İkinci meseleyse şu: Elimizde boş tuval yok. Kimsenin kafası bomboş bir tuval gibi bizim kelimelerle çizeceğimiz ulvi fikirlerimizi beklemiyor. Bu iki farktan dolayı Microsoft Paint bile, ulvi fikirlerimizi anlatmakta daha iyi bir araç olabilir.

Ancak Paint'in bile anlatamayacağı derecede soyut konulardan bahsediyorsak, zorluk sayısına eklemeler var. Bu sefer elimizde Paint de olmadığı için, mutluluğun resmini yapmak mümkün değil. Hadi onu bir şekilde kotarsak bile, diyelim ahlakın, adaletin bir resmini yapamıyoruz.

İşte bu sebeple konuştuğumuzda birbirimizi anlıyor olmamız bana bir mucize gibi geliyor. O mucizeyi unutur gibi olduğumda, ikibuçuk sene önce hayata başlamış oğlum bana bir akıl veriyor ve şaşırmaya devam ediyorum: Bu adam ikibuçuk sene önce yoktu, şimdi konuşabiliyor ve söylediklerini anlıyorum düşüncesi hayretimi kaynatıyor.

Anlambilim çalışmaya devam etmek istiyorum. Felsefecilerin olmayan problemler icad edip, sonra çözüyormuş gibi yapmasından seneler önce sıkılmıştım; Russell'ın Kümeler Teorisindeki ortaya çıkan paradokstan sonra dünyasının kararması bana hep tuhaf gelmişti. Mantık ve Matematiğe o kadar vecdle iman etmiş ki, Frege'nin mektubundan sonra senin iş biraz sakat dediğinde dibi düşüyor. Hiçbir zaman bu kadar kendim yaptım, kendim inandım adamı olamadım.

Daha çok Hume'u ve empirik geleneği severim.

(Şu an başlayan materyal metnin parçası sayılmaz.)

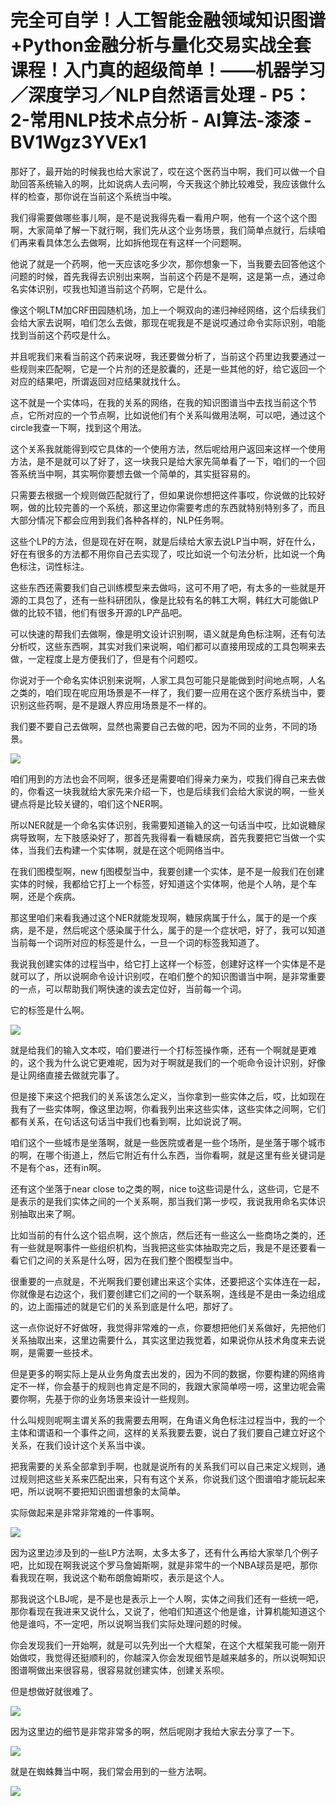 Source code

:# 完全可自学！人工智能金融领域知识图谱+Python金融分析与量化交易实战全套课程！入门真的超级简单！——机器学习／深度学习／NLP自然语言处理 - P5：2-常用NLP技术点分析 - AI算法-漆漆 - BV1Wgz3YVEx1

那好了，最开始的时候我也给大家说了，哎在这个医药当中啊，我们可以做一个自助回答系统输入的啊，比如说病人去问啊，今天我这个肺比较难受，我应该做什么样的检查，那你说在当前这个系统当中唉。

我们得需要做哪些事儿啊，是不是说我得先看一看用户啊，他有一个这个这个图啊，大家简单了解一下就行啊，我们先从这个业务场景，我们简单点就行，后续咱们再来看具体怎么去做啊，比如拆他现在有这样一个问题啊。

他说了就是一个药啊，他一天应该吃多少次，那你想象一下，当我要去回答他这个问题的时候，首先我得去识别出来啊，当前这个药是不是啊，这是第一点，通过命名实体识别，哎我也知道当前这个药啊，它是什么。

像这个啊LTM加CRF田园随机场，加上一个啊双向的递归神经网络，这个后续我们会给大家去说啊，咱们怎么去做，那现在呢我是不是说哎通过命令实际识别，咱能找到当前这个药哎是什么。

并且呢我们来看当前这个药来说呀，我还要做分析了，当前这个药里边我要通过一些规则来匹配啊，它是一个片剂的还是胶囊的，还是一些其他的好，给它返回一个对应的结果吧，所谓返回对应结果就找什么。

这不就是一个实体吗，在我的关系的网络，在我的知识图谱当中去找当前这个节点，它所对应的一个节点啊，比如说他们有个关系叫做用法啊，可以吧，通过这个circle我查一下啊，找到这个用法。

这个关系我就能得到哎它具体的一个使用方法，然后呢给用户返回来这样一个使用方法，是不是就可以了好了，这一块我只是给大家先简单看了一下，咱们的一个回答系统当中啊，其实啊你要想去做一个简单的，其实挺容易的。

只需要去根据一个规则做匹配就行了，但如果说你想把这件事哎，你说做的比较好啊，做的比较完善的一个系统，那这里边你需要考虑的东西就特别特别多了，而且大部分情况下都会应用到我们各种各样的，NLP任务啊。

这些个LP的方法，但是现在好在啊，就是后续给大家去说LP当中啊，好在什么，好在有很多的方法都不用你自己去实现了，哎比如说一个句法分析，比如说一个角色标注，词性标注。

这些东西还需要我们自己训练模型来去做吗，这可不用了吧，有太多的一些就是开源的工具包了，还有一些科研团队，像是比较有名的韩工大啊，韩红大可能做LP做的比较不错，他们有很多开源的LP产品吧。

可以快速的帮我们去做啊，像是明文设计识别啊，语义就是角色标注啊，还有句法分析哎，这些东西啊，其实对我们来说啊，咱们都可以直接用现成的工具包啊来去做，一定程度上是方便我们了，但是有个问题哎。

你说对于一个命名实体识别来说啊，人家工具包可能只是能做到时间地点啊，人名之类的，咱们现在呢应用场景是不一样了，我们要一应用在这个医疗系统当中，要识别这些药啊，是不是跟人界应用场景是不一样的。

我们要不要自己去做啊，显然也需要自己去做的吧，因为不同的业务，不同的场景。

![](img/950d24e06d6de876debe2a19ff44e891_1.png)

咱们用到的方法也会不同啊，很多还是需要咱们得亲力亲为，哎我们得自己来去做的，你看这一块我就给大家先来介绍一下，也是后续我们会给大家说的啊，一些关键点将是比较关键的，咱们这个NER啊。

所以NER就是一个命名实体识别，我需要知道输入的这一句话当中哎，比如说糖尿病导致啊，左下肢感染好了，那首先我得看一看糖尿病，首先我要把它当做一个实体，当我们去构建一个实体啊，就是在这个呃网络当中。

在我们图模型啊，new fj图模型当中，我要创建一个实体，是不是一般我们在创建实体的时候，我都给它打上一个标签，好知道这个实体啊，他是个人呐，是个车啊，还是个疾病。

那这里咱们来看我通过这个NER就能发现啊，糖尿病属于什么，属于的是一个疾病，是不是，然后呢这个感染属于什么，属于的是一个症状吧，好了，我可以知道当前每一个词所对应的标签是什么，一旦一个词的标签我知道了。

我说我创建实体的过程当中，给它打上这样一个标签，创建好这样一个实体是不是就可以了，所以说啊命令设计识别哎，在咱们整个的知识图谱当中啊，是非常重要的一点，可以帮助我们啊快速的诶去定位好，当前每一个词。

它的标签是什么啊。

![](img/950d24e06d6de876debe2a19ff44e891_3.png)

就是给我们的输入文本哎，咱们要进行一个打标签操作嘶，还有一个啊就是更难的，这个我为什么说它更难呢，因为对于啊就是我们的一个呃命令设计识别，好像是让网络直接去做就完事了。

但是接下来这个把我们的关系该怎么定义，当你拿到一些实体之后，哎，比如现在我有了一些实体啊，像这里边啊，你看我列出来这些实体，这些实体之间啊，它们都有关系，在句话这句话当中我们也看到啊，比如说说了啊。

咱们这个一些城市是坐落啊，就是一些医院或者是一些个场所，是坐落于哪个城市的啊，在哪个街道上，然后它附近有什么东西，当你看啊，就是这里有些关键词是不是有个as，还有in啊。

还有这个坐落于near close to之类的啊，nice to这些词是什么，这些词，它是不是表示的是我们实体之间的一个关系啊，那当我们第一步哎，我说我用命名实体识别抽取出来了啊。

比如当前的有什么这个铝点啊，这个旅店，然后还有一些这么一些商场之类的，还有一些就是啊事件一些组织机构，当我把这些实体抽取完之后，我是不是还要看一看它们之间的关系是什么呀，因为在我们整个图模型当中。

很重要的一点就是，不光啊我们要创建出来这个实体，还要把这个实体连在一起，你就像是右边这个，我们要创建它们之间的一个联系啊，连线是不是由一条边组成的，边上面描述的就是它们的关系到底是什么吧，那好了。

这一点你说好不好做呀，我觉得非常难的一点，你要想把他们关系做好，先把他们关系抽取出来，这里边需要什么，其实这里边我觉着，如果说你从技术角度来去说啊，是需要一些技术。

但是更多的啊实际上是从业务角度去出发的，因为不同的数据，你要构建的网络肯定不一样，你会基于的规则也肯定是不同的，我跟大家简单唠一唠，这里边呢会需要你啊，先基于你的业务场景来设计一些规则。

什么叫规则呢啊主谓关系的我需要去用啊，在角语义角色标注过程当中，我的一个主体和谓语和一个事件之间，这样的关系我要去要，说白了我们要自己建立好这个关系，在我们设计这个关系当中诶。

把我需要的关系全部拿到手啊，也就是说所有的关系我们可以自己来定义规则，通过规则把这些关系来匹配出来，只有有这个关系，你说我们这个图谱咱才能玩起来吧，所以说啊不要把知识图谱想象的太简单。

实际做起来是非常非常难的一件事啊。

![](img/950d24e06d6de876debe2a19ff44e891_5.png)

因为这里边涉及到的一些LP方法啊，太多太多了，还有什么再给大家举几个例子吧，比如现在啊我说这个罗马詹姆斯啊，就是非常牛的一个NBA球员是吧，那你看我现在啊，我说这个勒布朗詹姆斯哎，表示是这个人。

那我说这个LBJ呢，是不是也是表示上一个人啊，实体之间我们还有一些统一吧，那你看现在我进来又说什么，又说了，他咱们知道这个他是谁，计算机能知道这个他是谁吗，不一定吧，所以说啊当我们实际处理问题的时候。

你会发现我们一开始啊，就是可以先列出一个大框架，在这个大框架我可能一刚开始做哎，我觉得还挺顺利的，你越深入你会发现细节是越来越多的，所以说啊知识图谱啊做出来很容易，很容易就创建实体，创建关系呗。

但是想做好就很难了。

![](img/950d24e06d6de876debe2a19ff44e891_7.png)

因为这里边的细节是非常非常多的啊，然后呢刚才我给大家去分享了一下。

![](img/950d24e06d6de876debe2a19ff44e891_9.png)

就是在蜘蛛舞当中啊，我们常会用到的一些方法啊。

![](img/950d24e06d6de876debe2a19ff44e891_11.png)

Anlam, zira, empirik bir mesele. İnsan algılamadığını anlayamaz. Bir yerden algıya bağlamadığı herhangi bir sembolü idrak edemez. Bu haldeyken, hala insandan bağımsız mutlak bir anlam varmış gibi, habara hubara konuşup duran sürüyle felsefeci var.

Yukardaki anlam mucizesinin çözümü de bu. Aynı dünyayı yaşadığımız insanlarla, müşterek algılarımız var ve bu algıları araçlar gibi kullanıp derdimizi anlatabiliyoruz. Dünyayı bizim gibi algılamayan bir canlıyla (mesela bir köpekle) konuşmamız mümkün olsa bile, söylediklerini anlamamız mümkün olmazdı. Çünkü onun araçlarıyla, bizim araçlarımız birbirinden tamamen farklı. Bunu da Wittgenstein söylüyor. (Köpek dediğime, o aslan diyor.)

Hayata dair konuşmanın anlamı ve anlamsızlığı da burada. Kimin hayatı? sorusunun cevabını veren varsa, anlam da zaten kendiliğinden ortaya çıkar. Bu sorunun cevabını veremiyorsa kişi, hiç oturup da anlam aramasın, bulamayacaktır.